A Word From the Chairman

Few subjects, it seems, produce as much controversy among those with an interest in the wood ape phenomenon as the documentation question. The NAWAC has proceeded for years with the conviction that suitably compelling video and/or photo evidence can suffice to establish the existence of an unknown species of primate in North America. This is the rationale behind the NAWAC’s Operation Forest Vigil. However, images alone cannot form the basis for naming or officially classifying a new species. A type specimen is required.

Unfortunately, regarding the question of obtaining a specimen, a spirit of elitism seems to separate those with differing opinions into irreconcilable, mutually dismissive, camps. Although there have probably always been individual members of the NAWAC who supported the concept of shooting or capturing a wood ape, the organization did not ever publicly advance the idea of collecting a type specimen and was generally viewed as supporting a “no-kill” position.

In the wake of a recent NAWAC internal poll indicating overwhelming approval of the membership regarding the collection of a type specimen, the Board of Directors addressed the documentation issue anew. While stressing that Operation Forest Vigil remains the organization’s priority undertaking, the Board decided, after some months of discussion, to adopt a position of neutrality; that is, while the organization will not have as its stated objective the pursuit of a type specimen, it will not stand in opposition to individuals—within or outside the NAWAC—or groups supporting and/or actively pursuing efforts to obtain a specimen.

This should not be taken as an indication that the NAWAC will sponsor or approve large-scale “hunts" in the fashion of some groups. Within the organization, protocols regarding firearms in the field are now stricter than they have ever been: anyone wishing to carry a firearm on a NAWAC operation must be well-trained and legally licensed. The safety of NAWAC members is a paramount concern.

Speaking now outside of my Chairman role, as a field biologist I have always indicated that I supported collecting a specimen for documentation and study, although I have not personally pursued that objective. I don’t think wood apes are people. Biologists are trained to think in terms of, and to care about, populations. Collection of a voucher specimen is a way of protecting the population, from my perspective. It is not immoral, even if there are those who disagree for various emotional reasons. Since this would be a new species to science, there is little question but that a specimen is justifiable.

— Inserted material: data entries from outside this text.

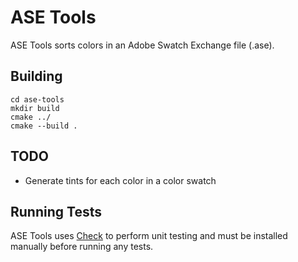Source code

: # ASE Tools

ASE Tools sorts colors in an Adobe Swatch Exchange file (.ase).

## Building

    cd ase-tools
    mkdir build
    cmake ../
    cmake --build .

## TODO

* Generate tints for each color in a color swatch

## Running Tests

ASE Tools uses [Check](https://github.com/libcheck/check) to perform unit testing and must be installed manually before running any tests.
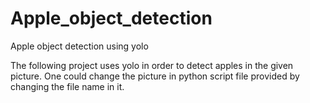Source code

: # Apple_object_detection
Apple object detection using yolo

The following project uses yolo in order to detect apples in the given picture. One could change the picture in python script file provided by changing the file name in it.
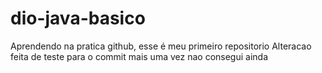 # dio-java-basico
Aprendendo na pratica github, esse é meu primeiro repositorio 
Alteracao feita de teste para o commit
mais uma vez
nao consegui ainda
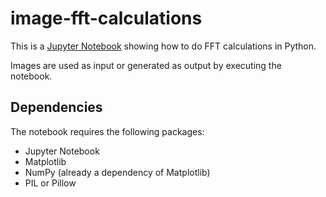 # image-fft-calculations
This is a [Jupyter Notebook](https://github.com/juandesant/image-fft-calculations/blob/master/fft-calculations-notebook.ipynb) showing how to do FFT calculations in Python.

Images are used as input or generated as output by executing the notebook.

## Dependencies

The notebook requires the following packages:

 * Jupyter Notebook
 * Matplotlib
 * NumPy (already a dependency of Matplotlib)
 * PIL or Pillow
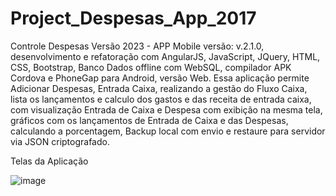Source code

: # Project_Despesas_App_2017

Controle Despesas Versão 2023 - APP Mobile versão: v.2.1.0, desenvolvimento e refatoração com AngularJS, JavaScript, JQuery, HTML, CSS, Bootstrap, Banco Dados offline com WebSQL, compilador APK Cordova e PhoneGap para Android, versão Web. Essa aplicação permite Adicionar Despesas, Entrada Caixa, realizando a gestão do Fluxo Caixa, lista os lançamentos e calculo dos gastos e das receita de entrada caixa, com visualização Entrada de Caixa e Despesa com exibição na mesma tela, gráficos com os lançamentos de Entrada de Caixa e das Despesas, calculando a porcentagem, Backup local com envio e restaure para servidor via JSON criptografado.

Telas da Aplicação

![image](https://user-images.githubusercontent.com/28610102/196678484-f3775bee-9edc-4f8d-ba4d-2856fae092d3.png)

Here’s a link to guidelines and policies that have been worked out in the scientific community regarding the collection of voucher specimens.

Hopefully this note provides some clarity regarding the perspective attained by the NAWAC Board of Directors; it does not represent a modification of the organization’s mission statement: “To investigate and conduct research regarding the existence of the unlisted primate species we refer to as the wood ape, also known as the sasquatch or bigfoot; to facilitate scientific, official and governmental recognition, conservation, and protection of the species and its habitat; and to help further factual education and understanding to the public regarding the species, with a focus mainly in, but not necessarily limited to, the states of Texas, Oklahoma, Arkansas and Louisiana.”